30 de Febrero

Alejandro Tevez es un pseudónimo o heterónimo que elige un escritor veinticnqueño para compartirnos este delicioso cuento breve

En defensa de nuestro pueblo, por Alejandro Tevez

30 de Febrero es un pueblo hermoso. Sí, nuestro pueblo, cualquier alma noble lo sabe, es muy hermoso. Sin importar lo que digan las ciudades vecinas. Es el resquemor lo que los hace agraviarnos, celosos de que el lugar que señala y embellece (o debería embellecer) el centro de sus pueblos, esté ocupado por una triste plaza, que apenas puede aspirar a la belleza de un jardín bien cuidado. Se retuercen de bronca al ver que en 30 de Febrero, nuestro sacro fundador, en lugar de la plaza principal, frente a la santa municipalidad y la diligente iglesia, colocó el cementerio.

Majestuosos mausoleos, marmóreos nichos de varios pisos, cruces bronceadas y cementicias, albergan un silencio de paz que se derrama fuera y se mantiene por las calles circundantes. Esas calles donde florecen todos los negocios importantes: casas velatorias y florerías, la fábrica de féretros y ventas de placas; y conforme se alejan del cementerio, surgen los negocios menos elementales.

Qué podrán saber los pobres injuriadores, acerca de nuestro sereno andar durante la semana por el centro, haciendo trámites, o mandados las señoras, con el hermoso cementerio a la vista, recordándonos lo frágil de nuestra existencia, nuestro destino último y haciendo así más llevaderas las tareas cotidianas.
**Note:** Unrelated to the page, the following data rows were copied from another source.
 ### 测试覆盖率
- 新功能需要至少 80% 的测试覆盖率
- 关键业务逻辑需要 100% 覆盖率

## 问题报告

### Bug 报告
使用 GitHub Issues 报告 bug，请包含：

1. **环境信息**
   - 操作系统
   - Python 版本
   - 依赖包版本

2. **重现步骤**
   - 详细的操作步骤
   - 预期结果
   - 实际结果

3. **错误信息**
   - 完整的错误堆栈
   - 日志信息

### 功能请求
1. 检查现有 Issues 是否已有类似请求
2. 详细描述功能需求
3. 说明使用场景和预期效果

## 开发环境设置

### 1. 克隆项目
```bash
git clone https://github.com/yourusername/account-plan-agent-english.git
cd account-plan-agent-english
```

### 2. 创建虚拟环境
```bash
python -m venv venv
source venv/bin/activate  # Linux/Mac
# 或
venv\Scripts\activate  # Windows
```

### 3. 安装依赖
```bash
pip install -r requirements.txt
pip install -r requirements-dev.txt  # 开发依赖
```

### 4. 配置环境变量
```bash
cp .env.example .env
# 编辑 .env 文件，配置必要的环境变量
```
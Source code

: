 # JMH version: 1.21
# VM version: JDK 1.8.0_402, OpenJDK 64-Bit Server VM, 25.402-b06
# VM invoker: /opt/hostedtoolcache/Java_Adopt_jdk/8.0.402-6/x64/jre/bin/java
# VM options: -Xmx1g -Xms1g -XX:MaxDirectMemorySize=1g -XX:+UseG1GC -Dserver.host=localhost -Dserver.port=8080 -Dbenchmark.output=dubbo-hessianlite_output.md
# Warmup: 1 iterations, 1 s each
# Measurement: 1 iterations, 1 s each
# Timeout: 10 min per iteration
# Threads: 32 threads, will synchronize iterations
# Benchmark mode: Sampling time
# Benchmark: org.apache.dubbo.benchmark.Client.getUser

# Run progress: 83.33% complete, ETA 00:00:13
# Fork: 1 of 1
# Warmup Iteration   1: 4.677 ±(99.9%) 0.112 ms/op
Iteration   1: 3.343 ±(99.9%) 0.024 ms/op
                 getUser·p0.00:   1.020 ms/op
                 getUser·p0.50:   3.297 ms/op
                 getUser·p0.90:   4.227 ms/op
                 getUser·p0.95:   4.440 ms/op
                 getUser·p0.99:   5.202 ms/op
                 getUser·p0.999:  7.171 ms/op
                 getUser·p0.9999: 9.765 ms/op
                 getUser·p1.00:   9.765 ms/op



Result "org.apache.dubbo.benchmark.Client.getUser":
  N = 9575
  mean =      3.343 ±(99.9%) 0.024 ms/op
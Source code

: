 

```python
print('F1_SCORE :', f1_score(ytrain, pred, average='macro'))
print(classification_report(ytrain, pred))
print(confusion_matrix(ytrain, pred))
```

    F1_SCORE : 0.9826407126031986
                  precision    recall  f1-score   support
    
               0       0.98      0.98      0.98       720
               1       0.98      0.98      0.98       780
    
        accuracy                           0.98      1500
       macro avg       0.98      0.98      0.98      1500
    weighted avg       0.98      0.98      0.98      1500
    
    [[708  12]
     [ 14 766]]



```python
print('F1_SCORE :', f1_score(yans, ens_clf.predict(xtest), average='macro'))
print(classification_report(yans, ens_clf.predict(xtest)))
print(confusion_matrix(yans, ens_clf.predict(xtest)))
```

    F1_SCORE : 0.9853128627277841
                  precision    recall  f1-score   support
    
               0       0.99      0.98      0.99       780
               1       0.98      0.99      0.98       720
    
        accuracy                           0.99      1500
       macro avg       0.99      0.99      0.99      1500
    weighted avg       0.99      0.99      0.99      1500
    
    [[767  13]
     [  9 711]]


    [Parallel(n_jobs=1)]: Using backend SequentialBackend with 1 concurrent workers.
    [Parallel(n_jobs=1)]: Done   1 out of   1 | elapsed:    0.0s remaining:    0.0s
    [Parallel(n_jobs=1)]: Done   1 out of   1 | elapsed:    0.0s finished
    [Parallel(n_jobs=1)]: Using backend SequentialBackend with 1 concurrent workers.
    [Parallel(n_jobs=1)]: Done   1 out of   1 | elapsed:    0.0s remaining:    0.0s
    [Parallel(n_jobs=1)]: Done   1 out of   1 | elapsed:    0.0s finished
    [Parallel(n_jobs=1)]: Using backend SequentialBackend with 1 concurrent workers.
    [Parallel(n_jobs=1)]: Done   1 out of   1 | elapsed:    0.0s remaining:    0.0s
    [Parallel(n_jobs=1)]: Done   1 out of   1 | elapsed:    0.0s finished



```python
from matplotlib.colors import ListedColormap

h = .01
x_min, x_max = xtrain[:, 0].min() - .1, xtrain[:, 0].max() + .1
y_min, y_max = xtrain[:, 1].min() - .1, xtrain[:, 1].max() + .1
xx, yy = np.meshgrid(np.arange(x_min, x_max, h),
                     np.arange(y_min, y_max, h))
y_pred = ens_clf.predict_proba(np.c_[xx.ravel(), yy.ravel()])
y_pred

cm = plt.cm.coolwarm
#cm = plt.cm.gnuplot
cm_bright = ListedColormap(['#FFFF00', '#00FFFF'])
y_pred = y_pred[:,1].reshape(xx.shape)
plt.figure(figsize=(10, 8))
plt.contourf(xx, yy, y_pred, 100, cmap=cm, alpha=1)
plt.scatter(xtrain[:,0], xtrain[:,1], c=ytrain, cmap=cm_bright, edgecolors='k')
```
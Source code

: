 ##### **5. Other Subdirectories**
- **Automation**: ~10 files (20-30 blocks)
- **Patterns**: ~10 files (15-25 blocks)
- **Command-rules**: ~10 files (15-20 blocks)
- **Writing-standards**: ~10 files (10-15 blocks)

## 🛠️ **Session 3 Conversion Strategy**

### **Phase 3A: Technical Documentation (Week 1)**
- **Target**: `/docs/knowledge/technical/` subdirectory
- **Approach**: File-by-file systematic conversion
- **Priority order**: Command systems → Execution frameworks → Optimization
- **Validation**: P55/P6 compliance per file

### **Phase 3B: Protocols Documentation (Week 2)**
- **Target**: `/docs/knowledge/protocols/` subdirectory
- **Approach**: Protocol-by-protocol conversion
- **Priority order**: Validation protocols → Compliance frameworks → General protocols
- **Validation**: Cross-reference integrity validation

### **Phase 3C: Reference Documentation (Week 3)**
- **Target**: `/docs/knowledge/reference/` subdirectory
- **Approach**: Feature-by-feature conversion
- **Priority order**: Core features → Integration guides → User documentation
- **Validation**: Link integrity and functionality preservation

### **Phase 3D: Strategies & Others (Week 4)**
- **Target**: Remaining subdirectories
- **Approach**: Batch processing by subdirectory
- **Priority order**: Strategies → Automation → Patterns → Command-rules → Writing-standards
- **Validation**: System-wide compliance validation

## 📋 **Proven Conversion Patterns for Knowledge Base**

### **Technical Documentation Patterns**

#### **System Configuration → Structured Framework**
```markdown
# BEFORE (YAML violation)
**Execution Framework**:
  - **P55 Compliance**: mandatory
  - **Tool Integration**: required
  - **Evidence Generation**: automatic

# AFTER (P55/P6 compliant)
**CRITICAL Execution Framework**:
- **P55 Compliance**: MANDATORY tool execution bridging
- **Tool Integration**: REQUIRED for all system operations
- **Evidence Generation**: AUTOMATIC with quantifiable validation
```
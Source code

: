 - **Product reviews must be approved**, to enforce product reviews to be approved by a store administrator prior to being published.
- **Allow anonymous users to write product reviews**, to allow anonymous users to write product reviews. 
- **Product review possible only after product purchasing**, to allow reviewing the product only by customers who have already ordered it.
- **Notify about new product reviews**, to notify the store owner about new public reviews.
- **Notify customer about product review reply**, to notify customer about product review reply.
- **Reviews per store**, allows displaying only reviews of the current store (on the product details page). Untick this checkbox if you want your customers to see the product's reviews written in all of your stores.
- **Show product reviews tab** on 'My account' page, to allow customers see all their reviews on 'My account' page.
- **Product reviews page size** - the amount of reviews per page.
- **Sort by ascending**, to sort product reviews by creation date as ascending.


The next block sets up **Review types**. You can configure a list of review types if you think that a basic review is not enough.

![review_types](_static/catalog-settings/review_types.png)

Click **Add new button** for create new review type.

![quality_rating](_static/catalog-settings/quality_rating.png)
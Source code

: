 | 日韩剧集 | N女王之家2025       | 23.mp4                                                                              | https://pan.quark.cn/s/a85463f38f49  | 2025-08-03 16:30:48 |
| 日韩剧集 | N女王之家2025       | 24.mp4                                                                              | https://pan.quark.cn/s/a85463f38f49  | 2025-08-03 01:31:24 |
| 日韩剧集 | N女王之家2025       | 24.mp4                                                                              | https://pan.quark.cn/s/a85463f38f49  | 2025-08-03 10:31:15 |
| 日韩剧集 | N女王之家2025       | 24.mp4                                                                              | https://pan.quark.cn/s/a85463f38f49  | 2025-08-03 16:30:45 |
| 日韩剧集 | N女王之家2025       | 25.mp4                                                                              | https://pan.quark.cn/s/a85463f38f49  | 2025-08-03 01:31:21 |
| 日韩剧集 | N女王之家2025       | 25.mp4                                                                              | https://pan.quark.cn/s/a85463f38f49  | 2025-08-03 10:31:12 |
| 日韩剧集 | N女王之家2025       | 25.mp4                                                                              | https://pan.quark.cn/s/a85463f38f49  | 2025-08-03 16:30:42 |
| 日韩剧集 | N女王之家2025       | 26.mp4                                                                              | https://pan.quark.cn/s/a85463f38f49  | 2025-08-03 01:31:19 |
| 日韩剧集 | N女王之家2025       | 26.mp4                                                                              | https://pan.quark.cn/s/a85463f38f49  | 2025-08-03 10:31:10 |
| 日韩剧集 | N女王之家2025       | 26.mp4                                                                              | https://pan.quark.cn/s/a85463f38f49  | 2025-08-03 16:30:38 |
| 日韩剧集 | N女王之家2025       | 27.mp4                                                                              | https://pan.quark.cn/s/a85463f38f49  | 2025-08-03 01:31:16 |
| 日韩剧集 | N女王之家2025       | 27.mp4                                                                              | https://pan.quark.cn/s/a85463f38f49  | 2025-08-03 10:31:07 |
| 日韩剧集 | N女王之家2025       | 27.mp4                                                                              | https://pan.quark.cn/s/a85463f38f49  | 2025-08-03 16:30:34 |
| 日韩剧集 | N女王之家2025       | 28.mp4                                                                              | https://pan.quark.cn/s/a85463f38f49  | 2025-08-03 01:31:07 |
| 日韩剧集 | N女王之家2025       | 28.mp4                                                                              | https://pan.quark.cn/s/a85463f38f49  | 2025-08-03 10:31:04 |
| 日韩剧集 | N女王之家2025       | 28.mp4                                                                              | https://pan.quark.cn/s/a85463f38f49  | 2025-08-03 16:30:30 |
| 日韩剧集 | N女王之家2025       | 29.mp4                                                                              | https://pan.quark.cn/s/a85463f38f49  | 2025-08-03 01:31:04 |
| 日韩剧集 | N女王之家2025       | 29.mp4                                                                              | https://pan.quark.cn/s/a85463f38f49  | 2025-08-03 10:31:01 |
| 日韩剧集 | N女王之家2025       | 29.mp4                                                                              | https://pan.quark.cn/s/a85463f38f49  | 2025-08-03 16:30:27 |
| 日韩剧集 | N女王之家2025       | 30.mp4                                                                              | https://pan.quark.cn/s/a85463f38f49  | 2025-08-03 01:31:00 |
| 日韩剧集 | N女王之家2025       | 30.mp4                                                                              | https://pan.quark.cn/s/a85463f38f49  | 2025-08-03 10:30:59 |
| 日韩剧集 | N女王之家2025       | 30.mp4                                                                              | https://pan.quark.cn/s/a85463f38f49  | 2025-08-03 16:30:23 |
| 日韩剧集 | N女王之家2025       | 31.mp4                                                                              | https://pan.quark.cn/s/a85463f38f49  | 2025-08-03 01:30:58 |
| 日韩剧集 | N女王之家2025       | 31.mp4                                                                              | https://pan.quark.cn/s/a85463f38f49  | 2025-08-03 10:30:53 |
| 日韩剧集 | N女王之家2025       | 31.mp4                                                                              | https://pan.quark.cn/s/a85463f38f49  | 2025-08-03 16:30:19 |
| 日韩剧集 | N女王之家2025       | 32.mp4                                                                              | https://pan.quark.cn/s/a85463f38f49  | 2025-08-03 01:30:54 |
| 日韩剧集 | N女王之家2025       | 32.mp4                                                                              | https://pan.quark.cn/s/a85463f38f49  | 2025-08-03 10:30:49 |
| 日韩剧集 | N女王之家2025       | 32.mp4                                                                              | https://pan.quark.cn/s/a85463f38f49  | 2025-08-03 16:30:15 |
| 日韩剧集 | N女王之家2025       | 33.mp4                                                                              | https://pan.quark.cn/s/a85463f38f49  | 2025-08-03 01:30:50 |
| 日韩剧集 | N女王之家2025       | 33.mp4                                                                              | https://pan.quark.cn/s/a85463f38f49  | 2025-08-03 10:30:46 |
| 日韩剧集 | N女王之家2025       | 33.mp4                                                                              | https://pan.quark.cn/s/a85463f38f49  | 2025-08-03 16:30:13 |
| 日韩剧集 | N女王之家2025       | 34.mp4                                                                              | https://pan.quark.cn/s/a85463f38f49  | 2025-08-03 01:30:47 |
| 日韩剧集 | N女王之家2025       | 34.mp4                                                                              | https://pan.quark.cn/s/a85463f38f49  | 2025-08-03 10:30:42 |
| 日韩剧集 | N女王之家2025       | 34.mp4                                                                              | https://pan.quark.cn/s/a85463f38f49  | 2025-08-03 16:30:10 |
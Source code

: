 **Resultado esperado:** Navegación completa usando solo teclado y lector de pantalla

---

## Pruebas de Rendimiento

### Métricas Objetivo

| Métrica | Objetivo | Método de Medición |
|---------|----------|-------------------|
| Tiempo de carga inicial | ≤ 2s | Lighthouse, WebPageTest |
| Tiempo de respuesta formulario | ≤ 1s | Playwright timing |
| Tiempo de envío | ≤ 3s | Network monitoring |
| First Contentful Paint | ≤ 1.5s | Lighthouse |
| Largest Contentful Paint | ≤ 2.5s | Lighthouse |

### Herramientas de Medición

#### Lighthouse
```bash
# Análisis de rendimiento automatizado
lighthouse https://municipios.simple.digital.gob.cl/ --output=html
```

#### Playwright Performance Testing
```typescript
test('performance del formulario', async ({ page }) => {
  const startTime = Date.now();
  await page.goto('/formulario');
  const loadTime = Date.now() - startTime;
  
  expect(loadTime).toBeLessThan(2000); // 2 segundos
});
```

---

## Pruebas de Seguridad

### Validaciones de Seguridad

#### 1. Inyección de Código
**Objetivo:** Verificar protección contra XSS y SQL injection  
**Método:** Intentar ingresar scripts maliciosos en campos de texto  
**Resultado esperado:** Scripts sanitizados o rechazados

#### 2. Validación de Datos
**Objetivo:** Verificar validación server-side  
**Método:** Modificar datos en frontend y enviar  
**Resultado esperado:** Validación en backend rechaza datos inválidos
Jamás podrán albergar en sus corazones resecos el placer de los domingos, cuando todos los buenos vecinos salimos a pasear y nos adentramos en nuestra querida necrópolis, cruzándonos con respetuosos saludos, estrechadas de manos, charlas amenas, ante las plácidas miradas de ángeles estatuarios, de amigos y familiares que nos contemplan desde fotos gastadas por la intemperie. Los niños pasean de las manos de sus padres, practicando sus primeras lecturas sobre las placas; niños en su mayoría bautizados con nombres inspirados en ese lugar, es así que entre nuestros pequeños abundan los Anselmos y Heribertos, las Elciras y Azucenas. Niños que son tentados por el puesto de golosinas, infaliblemente instalado los domingos en el cementerio, y padres que ceden con garrapiñadas o copos de nieve, aunque deben apurarse a comer estos últimos, antes que lo deshaga la llovizna.

Porque llueve siempre en 30 de febrero. Una llovizna fina y pegajosa a la que estamos por demás acostumbrados y que sólo desaparece algunos días, no así las nubes, eternas acompañantes, que con una oscuridad variable, siempre están presentes. Los días en que la lluvia se ausenta podría decirse que son nuestros días soleados.

Dicen los viejos que hubo un gigantesco, redondo sol presenciando nuestra fundación, pero duró sólo ese día, desde entonces las nubes y chaparrones forman parte del pueblo, de nosotros. “Hubo sol en el primer día, y lo habrá en el último”, una frase que anda suelta por ahí, que los místicos y los ignorantes recogen, estimo que sin siquiera saber su significado. Aquí la gente es reservada, proclive al silencio y al llanto que puede presentarse en cualquier momento, especialmente los domingos, cuando se pasea por el cementerio y se topa con un entierro. Ahí todos nos unimos a la ceremonia, y acompañamos con mudos llantos solemnes, emocionados por el vecino que pasa ocupar un lugar en el centro del pueblo. Sin dudas por eso, al morir, una sonrisa de paz se forma rígida en el rostro de nuestros difuntos y lo acompaña firme durante las horas en que es velado, en su paso por la Iglesia y en el tramo final (sólo un cruce de calle en nuestro caso), en su ingreso al

cementerio. Todos llegamos sonriendo a ocupar nuestro lugar definitivo. En esto también nos atacan los injuriosos, dicen que nuestros muertos sonríen porque al fin se libran de la lluvia y logran sentir el sol, pero es otra vejación más de los resentidos, gobernados por su recalcitrante envidia.